Although most of the industries in Ghana operate under strict guidelines of the Environmental Protection Agency, the situation of environmental pollution is far from satisfactory. Different guidelines and norms are given for all the industries depending upon their pollution potentials. Most of these major industries have their own treatment facilities. However, the small-scale industries cannot purchase pollution control equipment due to their slender profit margin.21 In some countries, such as United States, Singapore, and Malaysia, wastewater of this kind is generally treated by anaerobic treatment, slow aggregate filtration systems, adsorption, and reverse osmosis.22–232425 In Ghana, there is limited knowledge on wastewater treatment technology for small-scale wastewater such as salon effluent. Moreover, a greater population of Ghanaians lack knowledge concerning the reusability potentials of treated wastewater. The waste generated from hair dressing salons therefore does not go through any segregation and treatment. The wastewater generated may end up in septic tanks or on the bare floor and find their way into surface water bodies. Therefore, to maintain the health of inhabitants and preserve the integrity of the environment, it is significant to regularly and persistently monitor the quality of salon wastewater effluent discharging into the environment. The aim of the present study is to assess the level of physicochemical parameters of beauty salon effluents and their impact on the receiving environment.
Materials and Methods
Wastewater samples for physicochemical analysis were collected from salons in Ayeduase, Ayigya, and Bomso communities and Kwame Nkrumah University of Science and Technology (KNUST), all within the Kumasi Metropolis. Kumasi is the capital of the Ashanti region of Ghana and situated between latitudes 06°41'N and longitudes 01°28'W.26 The climate of Kumasi is classified as tropical dry and wet, with relatively constant temperatures throughout the year.

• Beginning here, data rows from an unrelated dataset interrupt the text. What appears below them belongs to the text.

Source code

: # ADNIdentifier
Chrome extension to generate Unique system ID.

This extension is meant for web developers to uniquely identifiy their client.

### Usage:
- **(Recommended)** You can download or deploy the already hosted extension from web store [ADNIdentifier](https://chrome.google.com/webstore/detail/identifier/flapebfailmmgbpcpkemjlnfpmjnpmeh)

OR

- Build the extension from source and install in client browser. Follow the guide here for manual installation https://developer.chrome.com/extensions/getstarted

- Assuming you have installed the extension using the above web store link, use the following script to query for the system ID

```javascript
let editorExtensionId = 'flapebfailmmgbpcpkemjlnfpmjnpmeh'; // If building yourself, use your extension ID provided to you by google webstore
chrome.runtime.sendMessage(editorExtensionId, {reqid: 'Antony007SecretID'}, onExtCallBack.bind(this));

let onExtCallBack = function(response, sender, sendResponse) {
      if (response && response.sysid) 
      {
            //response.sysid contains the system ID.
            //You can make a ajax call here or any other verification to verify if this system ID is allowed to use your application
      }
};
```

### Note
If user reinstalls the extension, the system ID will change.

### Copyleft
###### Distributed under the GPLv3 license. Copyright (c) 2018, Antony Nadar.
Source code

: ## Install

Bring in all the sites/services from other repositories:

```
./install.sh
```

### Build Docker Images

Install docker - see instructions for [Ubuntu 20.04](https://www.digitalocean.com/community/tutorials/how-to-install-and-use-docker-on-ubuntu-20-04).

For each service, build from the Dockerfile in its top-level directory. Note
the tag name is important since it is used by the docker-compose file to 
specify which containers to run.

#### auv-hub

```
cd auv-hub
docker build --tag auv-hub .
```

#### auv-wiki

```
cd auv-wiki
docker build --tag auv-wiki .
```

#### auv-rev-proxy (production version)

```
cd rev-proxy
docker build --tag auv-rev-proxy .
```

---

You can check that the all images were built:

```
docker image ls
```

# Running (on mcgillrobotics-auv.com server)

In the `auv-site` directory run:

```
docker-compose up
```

The mean minimum temperature ranges from 21 °C (August-September) to 23 °C (February-March). The mean maximum temperature ranges from 27 °C (August) to 34 °C (February). Kumasi receives an average of 1488 mm of precipitation annually, with the main share appearing in the rainy season from March through July. A second, shorter rainy season appears from September to November. The dry season is experienced from December to February, as a result of the dry and dusty West African trade wind blowing from Sahara into the Gulf of Guinea. The mean relative humidity yearly is recorded as 83.2%, with a monthly variation from 75% in February to 87% in June-October.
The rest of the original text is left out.